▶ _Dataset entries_
--
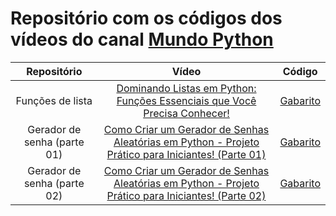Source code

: # Repositório com os códigos dos vídeos do canal [Mundo Python](https://www.youtube.com/@Mundo_Python)

|Repositório|Vídeo|Código|
|:-:|:-:|:-:|
|Funções de lista|[Dominando Listas em Python: Funções Essenciais que Você Precisa Conhecer!](https://www.youtube.com/watch?v=Ai0D1J95VxQ)|[Gabarito](https://github.com/GTL98/canal_mundo_python/blob/main/Fun%C3%A7%C3%B5es%20de%20lista/funcoes_lista.ipynb)|
|Gerador de senha (parte 01)|[Como Criar um Gerador de Senhas Aleatórias em Python - Projeto Prático para Iniciantes! (Parte 01)](https://www.youtube.com/watch?v=-jtGlABg-9c)|[Gabarito](https://github.com/GTL98/canal_mundo_python/tree/main/Gerador%20de%20senha/Parte%2001)|
|Gerador de senha (parte 02)|[Como Criar um Gerador de Senhas Aleatórias em Python - Projeto Prático para Iniciantes! (Parte 02)]()|[Gabarito](https://github.com/GTL98/canal_mundo_python/tree/main/Gerador%20de%20senha/Parte%202)|

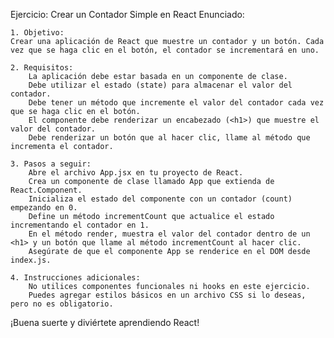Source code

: Ejercicio: Crear un Contador Simple en React
Enunciado:

    1. Objetivo:
    Crear una aplicación de React que muestre un contador y un botón. Cada vez que se haga clic en el botón, el contador se incrementará en uno.

    2. Requisitos:
        La aplicación debe estar basada en un componente de clase.
        Debe utilizar el estado (state) para almacenar el valor del contador.
        Debe tener un método que incremente el valor del contador cada vez que se haga clic en el botón.
        El componente debe renderizar un encabezado (<h1>) que muestre el valor del contador.
        Debe renderizar un botón que al hacer clic, llame al método que incrementa el contador.

    3. Pasos a seguir:
        Abre el archivo App.jsx en tu proyecto de React.
        Crea un componente de clase llamado App que extienda de React.Component.
        Inicializa el estado del componente con un contador (count) empezando en 0.
        Define un método incrementCount que actualice el estado incrementando el contador en 1.
        En el método render, muestra el valor del contador dentro de un <h1> y un botón que llame al método incrementCount al hacer clic.
        Asegúrate de que el componente App se renderice en el DOM desde index.js.

    4. Instrucciones adicionales:
        No utilices componentes funcionales ni hooks en este ejercicio.
        Puedes agregar estilos básicos en un archivo CSS si lo deseas, pero no es obligatorio.

¡Buena suerte y diviértete aprendiendo React!
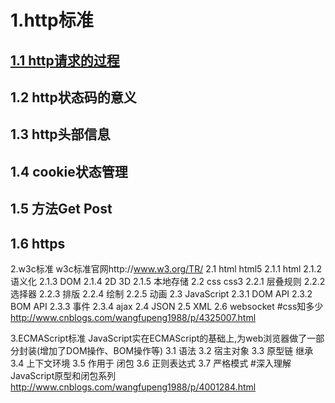# 1.http标准
## [1.1 http请求的过程](./details/1.http标准.md)
## 1.2 http状态码的意义
## 1.3 http头部信息
## 1.4 cookie状态管理
## 1.5 方法Get Post
## 1.6 https

2.w3c标准
w3c标准官网http://www.w3.org/TR/
2.1 html html5
2.1.1 html
2.1.2 语义化
2.1.3 DOM
2.1.4 2D 3D
2.1.5 本地存储
2.2 css css3
2.2.1 层叠规则
2.2.2 选择器
2.2.3 排版
2.2.4 绘制
2.2.5 动画
2.3 JavaScript
2.3.1 DOM API
2.3.2 BOM API
2.3.3 事件
2.3.4 ajax
2.4 JSON
2.5 XML
2.6 websocket
#css知多少 http://www.cnblogs.com/wangfupeng1988/p/4325007.html

3.ECMAScript标准
JavaScript实在ECMAScript的基础上,为web浏览器做了一部分封装(增加了DOM操作、BOM操作等)
3.1 语法
3.2 宿主对象
3.3 原型链 继承
3.4 上下文环境
3.5 作用于 闭包
3.6 正则表达式
3.7 严格模式
#深入理解JavaScript原型和闭包系列 http://www.cnblogs.com/wangfupeng1988/p/4001284.html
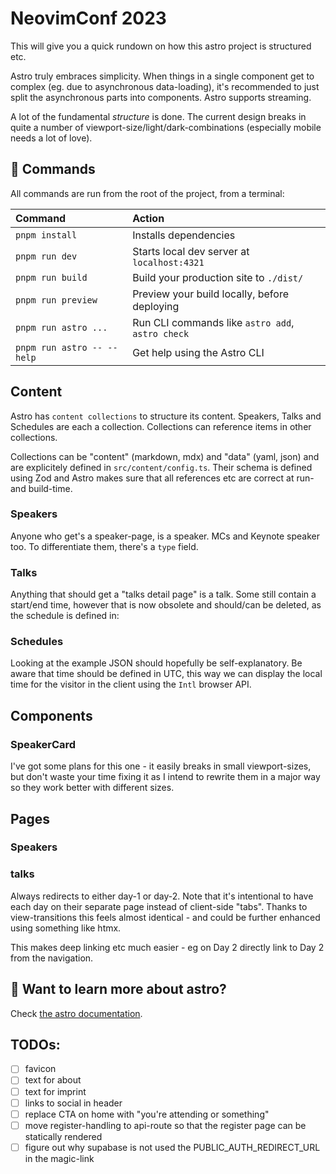 # NeovimConf 2023

This will give you a quick rundown on how this astro project is structured etc.

Astro truly embraces simplicity. When things in a single component get to
complex (eg. due to asynchronous data-loading), it's recommended to just split
the asynchronous parts into components. Astro supports streaming.

A lot of the fundamental *structure* is done. The current design breaks in quite
a number of viewport-size/light/dark-combinations (especially mobile needs a lot
of love).

## 🧞 Commands

All commands are run from the root of the project, from a terminal:

| Command                   | Action                                           |
| :------------------------ | :----------------------------------------------- |
| `pnpm install`             | Installs dependencies                            |
| `pnpm run dev`             | Starts local dev server at `localhost:4321`      |
| `pnpm run build`           | Build your production site to `./dist/`          |
| `pnpm run preview`         | Preview your build locally, before deploying     |
| `pnpm run astro ...`       | Run CLI commands like `astro add`, `astro check` |
| `pnpm run astro -- --help` | Get help using the Astro CLI                     |


## Content

Astro has `content collections` to structure its content. Speakers, Talks and
Schedules are each a collection. Collections can reference items in other
collections. 

Collections can be "content" (markdown, mdx) and "data" (yaml, json) and are
explicitely defined in `src/content/config.ts`. Their schema is defined using
Zod and Astro makes sure that all references etc are correct at run- and
build-time.


### Speakers

Anyone who get's a speaker-page, is a speaker. MCs and Keynote speaker too. To
differentiate them, there's a `type` field.

### Talks

Anything that should get a "talks detail page" is a talk. Some still contain
a start/end time, however that is now obsolete and should/can be deleted, as the
schedule is defined in:

### Schedules

Looking at the example JSON should hopefully be self-explanatory. Be aware that
time should be defined in UTC, this way we can display the local time for the
visitor in the client using the `Intl` browser API.

## Components

### SpeakerCard

I've got some plans for this one - it easily breaks in small viewport-sizes, but
don't waste your time fixing it as I intend to rewrite them in a major way so
they work better with different sizes.

## Pages

### Speakers

### talks

Always redirects to either day-1 or day-2. Note that it's intentional to have
each day on their separate page instead of client-side "tabs". Thanks to
view-transitions this feels almost identical - and could be further enhanced
using something like htmx.

This makes deep linking etc much easier - eg on Day 2 directly link to Day
2 from the navigation.


## 👀 Want to learn more about astro?

Check [the astro documentation](https://docs.astro.build).

## TODOs:

- [ ] favicon
- [ ] text for about
- [ ] text for imprint
- [ ] links to social in header
- [ ] replace CTA on home with "you're attending or something"
- [ ] move register-handling to api-route so that the register page can be statically rendered
- [ ] figure out why supabase is not used the PUBLIC_AUTH_REDIRECT_URL in the magic-link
--
▶ _What you have to do_
Where does the string "should" appear in the records above? Return every line that holds it.

▶ _Written response_
Anything that should get a "talks detail page" is a talk. Some still contain
a start/end time, however that is now obsolete and should/can be deleted, as the
Looking at the example JSON should hopefully be self-explanatory. Be aware that
time should be defined in UTC, this way we can display the local time for the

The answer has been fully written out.